To do: Sift the listing for lines that hold the string "Validate" and pull them out.

*** Opening Input material ***

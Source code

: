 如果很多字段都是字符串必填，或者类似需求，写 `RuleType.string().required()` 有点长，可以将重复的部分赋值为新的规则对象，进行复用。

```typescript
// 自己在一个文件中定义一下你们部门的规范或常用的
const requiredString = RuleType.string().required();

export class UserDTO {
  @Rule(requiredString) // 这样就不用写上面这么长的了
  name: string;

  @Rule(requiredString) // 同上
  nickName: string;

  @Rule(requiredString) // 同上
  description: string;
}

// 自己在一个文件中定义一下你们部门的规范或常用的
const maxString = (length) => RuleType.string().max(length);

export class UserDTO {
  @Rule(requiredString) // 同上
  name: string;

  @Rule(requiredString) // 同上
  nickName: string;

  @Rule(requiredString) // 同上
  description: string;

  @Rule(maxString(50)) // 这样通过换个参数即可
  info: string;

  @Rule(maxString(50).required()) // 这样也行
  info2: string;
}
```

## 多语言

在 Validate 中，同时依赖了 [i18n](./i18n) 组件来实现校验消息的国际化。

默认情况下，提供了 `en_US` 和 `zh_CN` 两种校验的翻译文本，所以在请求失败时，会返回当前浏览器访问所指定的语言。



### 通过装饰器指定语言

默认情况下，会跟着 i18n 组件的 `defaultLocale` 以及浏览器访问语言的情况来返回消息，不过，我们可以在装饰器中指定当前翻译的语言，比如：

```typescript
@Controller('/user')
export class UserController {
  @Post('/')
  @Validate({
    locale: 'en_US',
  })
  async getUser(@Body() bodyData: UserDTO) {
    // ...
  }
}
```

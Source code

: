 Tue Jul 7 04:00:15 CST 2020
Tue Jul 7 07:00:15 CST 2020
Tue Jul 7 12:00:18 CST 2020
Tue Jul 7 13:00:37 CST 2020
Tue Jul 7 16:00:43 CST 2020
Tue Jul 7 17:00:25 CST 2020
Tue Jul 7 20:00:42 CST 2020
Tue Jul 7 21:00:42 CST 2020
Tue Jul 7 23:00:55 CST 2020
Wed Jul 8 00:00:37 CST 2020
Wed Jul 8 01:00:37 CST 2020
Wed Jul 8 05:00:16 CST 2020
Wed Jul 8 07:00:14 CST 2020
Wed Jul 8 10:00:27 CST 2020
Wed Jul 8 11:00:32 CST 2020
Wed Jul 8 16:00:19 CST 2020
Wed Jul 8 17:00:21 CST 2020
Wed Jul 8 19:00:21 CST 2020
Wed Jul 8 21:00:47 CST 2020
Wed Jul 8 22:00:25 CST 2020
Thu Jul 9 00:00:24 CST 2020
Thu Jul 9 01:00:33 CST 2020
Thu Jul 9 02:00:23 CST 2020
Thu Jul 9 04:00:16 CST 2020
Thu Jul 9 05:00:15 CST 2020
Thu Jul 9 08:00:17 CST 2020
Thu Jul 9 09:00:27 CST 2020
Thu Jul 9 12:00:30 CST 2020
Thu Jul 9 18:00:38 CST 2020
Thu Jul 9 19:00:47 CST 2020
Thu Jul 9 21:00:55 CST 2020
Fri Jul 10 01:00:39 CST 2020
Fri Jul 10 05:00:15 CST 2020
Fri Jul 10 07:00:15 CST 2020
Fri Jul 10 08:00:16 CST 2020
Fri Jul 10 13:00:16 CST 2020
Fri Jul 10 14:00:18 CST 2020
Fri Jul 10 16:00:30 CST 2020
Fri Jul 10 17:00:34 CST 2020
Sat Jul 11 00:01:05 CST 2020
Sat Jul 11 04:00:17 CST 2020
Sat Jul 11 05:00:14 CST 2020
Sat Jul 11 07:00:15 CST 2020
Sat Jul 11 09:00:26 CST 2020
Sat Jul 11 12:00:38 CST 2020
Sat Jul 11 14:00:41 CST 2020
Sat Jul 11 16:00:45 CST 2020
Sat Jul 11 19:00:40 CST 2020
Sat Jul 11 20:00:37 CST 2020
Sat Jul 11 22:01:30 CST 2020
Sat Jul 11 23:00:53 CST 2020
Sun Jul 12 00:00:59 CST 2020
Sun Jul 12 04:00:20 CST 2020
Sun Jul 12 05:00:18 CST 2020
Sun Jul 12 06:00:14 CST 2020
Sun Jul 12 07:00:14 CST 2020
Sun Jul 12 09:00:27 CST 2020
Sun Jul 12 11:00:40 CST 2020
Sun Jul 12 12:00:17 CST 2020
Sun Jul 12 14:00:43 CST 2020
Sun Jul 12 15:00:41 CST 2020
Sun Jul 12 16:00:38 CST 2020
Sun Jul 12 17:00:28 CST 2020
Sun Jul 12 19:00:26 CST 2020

*** Closing Input material ***

Exercise output:
在 Validate 中，同时依赖了 [i18n](./i18n) 组件来实现校验消息的国际化。
  @Validate({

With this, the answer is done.